### Exercise
Go through the data below and copy each line that includes "public".

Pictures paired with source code
************

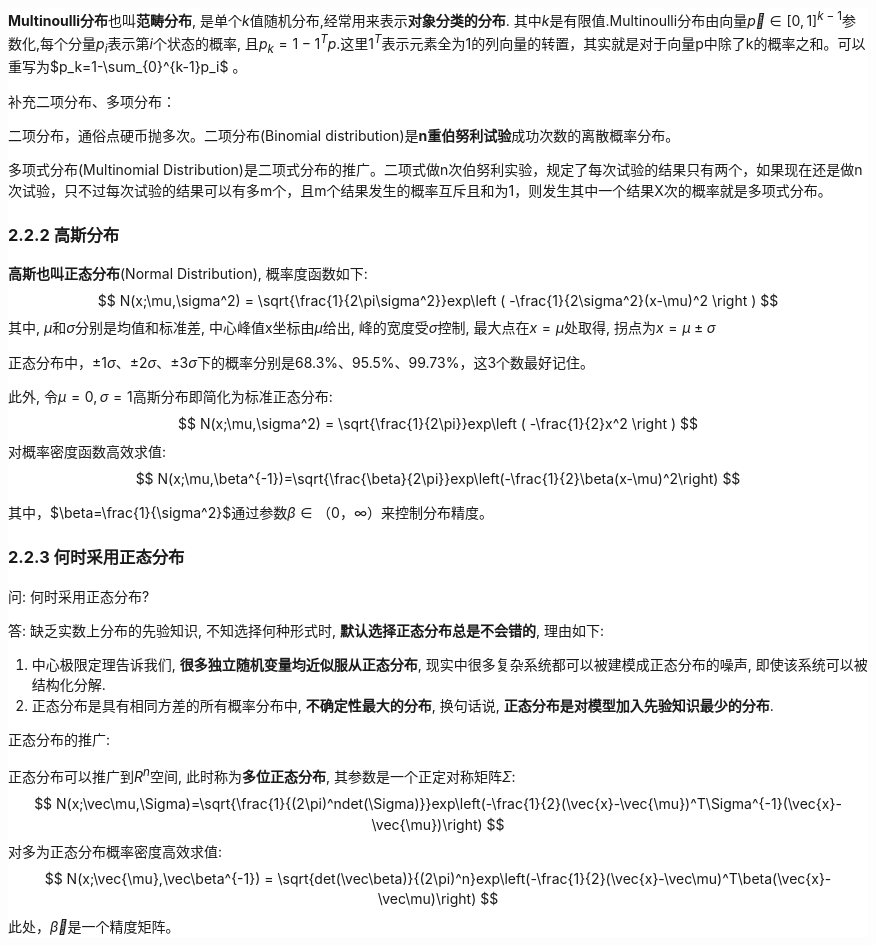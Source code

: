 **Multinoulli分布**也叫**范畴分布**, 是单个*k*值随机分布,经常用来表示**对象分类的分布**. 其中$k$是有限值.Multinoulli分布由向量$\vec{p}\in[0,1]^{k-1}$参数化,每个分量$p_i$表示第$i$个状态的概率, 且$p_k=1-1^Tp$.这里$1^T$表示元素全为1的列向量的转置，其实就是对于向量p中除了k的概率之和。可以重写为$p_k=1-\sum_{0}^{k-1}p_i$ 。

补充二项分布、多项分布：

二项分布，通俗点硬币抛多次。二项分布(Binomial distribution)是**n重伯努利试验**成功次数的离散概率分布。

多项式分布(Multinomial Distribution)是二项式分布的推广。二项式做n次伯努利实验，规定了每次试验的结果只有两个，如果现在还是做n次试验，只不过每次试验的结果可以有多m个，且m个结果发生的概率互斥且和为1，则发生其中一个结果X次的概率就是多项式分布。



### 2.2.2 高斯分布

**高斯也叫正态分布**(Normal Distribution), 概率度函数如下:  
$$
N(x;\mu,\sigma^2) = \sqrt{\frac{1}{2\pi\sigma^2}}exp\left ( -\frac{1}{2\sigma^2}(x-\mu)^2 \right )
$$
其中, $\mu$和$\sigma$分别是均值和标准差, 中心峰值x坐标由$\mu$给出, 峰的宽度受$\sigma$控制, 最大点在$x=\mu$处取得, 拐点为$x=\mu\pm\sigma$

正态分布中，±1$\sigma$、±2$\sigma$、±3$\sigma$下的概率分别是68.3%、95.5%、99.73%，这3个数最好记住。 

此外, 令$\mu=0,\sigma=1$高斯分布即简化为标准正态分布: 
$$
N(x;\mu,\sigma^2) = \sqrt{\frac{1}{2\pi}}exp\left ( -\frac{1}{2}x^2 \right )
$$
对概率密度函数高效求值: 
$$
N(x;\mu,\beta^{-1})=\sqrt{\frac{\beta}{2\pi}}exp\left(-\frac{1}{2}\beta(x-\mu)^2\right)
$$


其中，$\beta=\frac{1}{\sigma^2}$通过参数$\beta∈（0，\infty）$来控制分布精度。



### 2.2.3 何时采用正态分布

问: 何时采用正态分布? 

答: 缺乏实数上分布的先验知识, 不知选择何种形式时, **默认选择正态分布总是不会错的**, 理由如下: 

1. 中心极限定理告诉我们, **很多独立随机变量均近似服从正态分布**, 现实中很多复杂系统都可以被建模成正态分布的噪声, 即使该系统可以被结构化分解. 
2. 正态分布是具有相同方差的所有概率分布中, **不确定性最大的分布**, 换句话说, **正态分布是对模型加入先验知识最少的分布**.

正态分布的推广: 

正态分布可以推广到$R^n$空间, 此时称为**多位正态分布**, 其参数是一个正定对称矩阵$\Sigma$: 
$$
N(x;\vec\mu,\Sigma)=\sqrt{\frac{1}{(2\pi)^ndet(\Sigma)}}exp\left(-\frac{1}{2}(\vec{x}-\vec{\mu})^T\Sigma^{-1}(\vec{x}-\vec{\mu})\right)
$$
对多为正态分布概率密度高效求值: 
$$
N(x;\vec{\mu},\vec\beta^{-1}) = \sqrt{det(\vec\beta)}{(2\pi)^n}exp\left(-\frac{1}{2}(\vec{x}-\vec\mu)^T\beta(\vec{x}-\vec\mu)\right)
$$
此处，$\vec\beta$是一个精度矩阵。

************

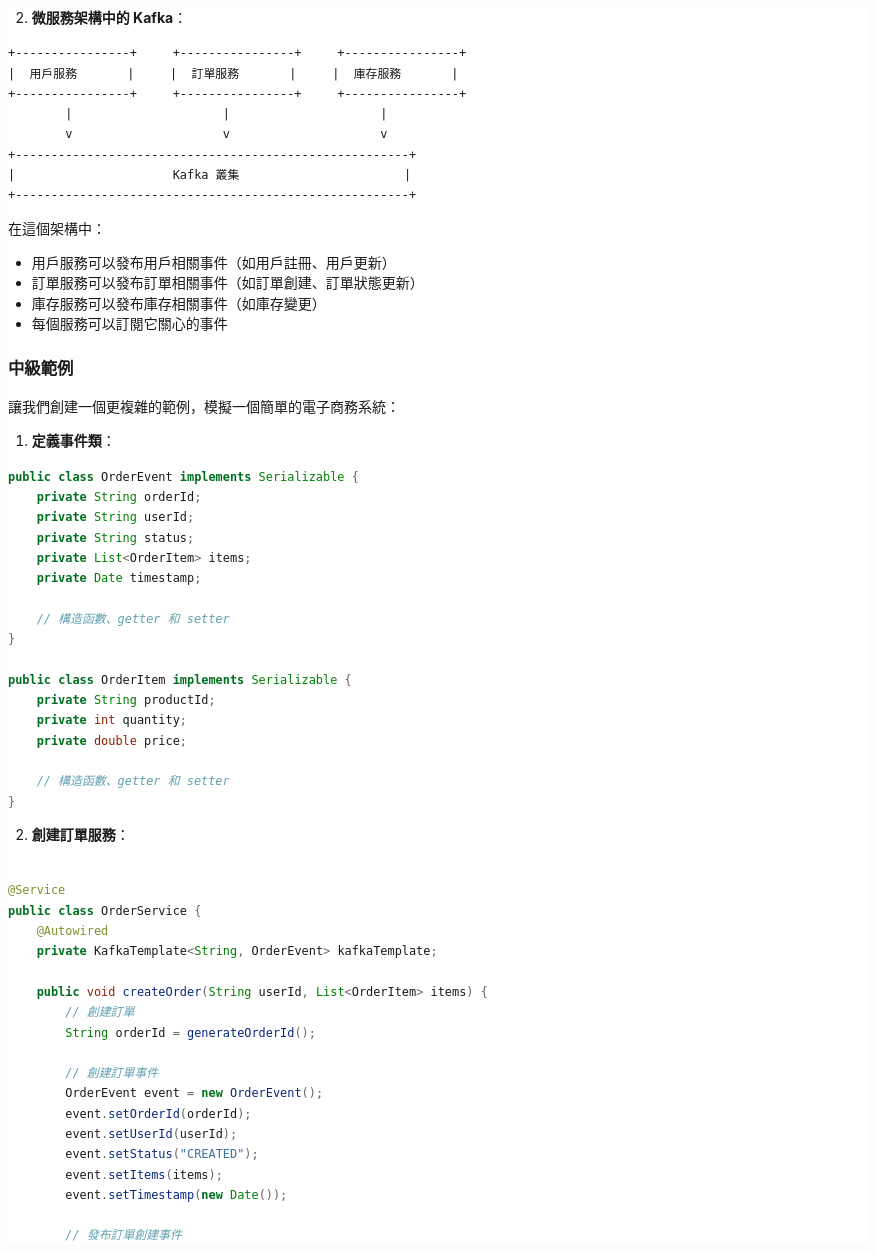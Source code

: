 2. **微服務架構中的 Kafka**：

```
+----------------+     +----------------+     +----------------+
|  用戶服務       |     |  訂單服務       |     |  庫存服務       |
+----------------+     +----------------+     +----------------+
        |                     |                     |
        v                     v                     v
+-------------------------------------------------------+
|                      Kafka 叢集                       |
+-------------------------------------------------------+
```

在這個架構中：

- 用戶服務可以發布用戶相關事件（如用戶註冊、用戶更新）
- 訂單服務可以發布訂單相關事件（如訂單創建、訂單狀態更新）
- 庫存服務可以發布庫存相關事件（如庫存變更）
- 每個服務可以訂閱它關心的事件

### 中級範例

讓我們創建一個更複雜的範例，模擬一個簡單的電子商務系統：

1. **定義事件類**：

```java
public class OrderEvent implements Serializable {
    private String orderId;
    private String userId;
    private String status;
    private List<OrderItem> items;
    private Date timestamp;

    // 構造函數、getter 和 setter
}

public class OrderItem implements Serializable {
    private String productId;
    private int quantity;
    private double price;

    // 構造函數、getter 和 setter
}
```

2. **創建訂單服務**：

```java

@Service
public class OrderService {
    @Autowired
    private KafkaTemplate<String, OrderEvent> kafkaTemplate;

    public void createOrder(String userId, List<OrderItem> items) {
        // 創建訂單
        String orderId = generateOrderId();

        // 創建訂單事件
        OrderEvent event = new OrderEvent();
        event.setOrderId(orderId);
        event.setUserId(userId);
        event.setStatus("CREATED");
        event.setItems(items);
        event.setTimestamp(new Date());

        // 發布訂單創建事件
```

************

### Answer space
public class OrderEvent implements Serializable {
public class OrderItem implements Serializable {
public class OrderService {
    public void createOrder(String userId, List<OrderItem> items) {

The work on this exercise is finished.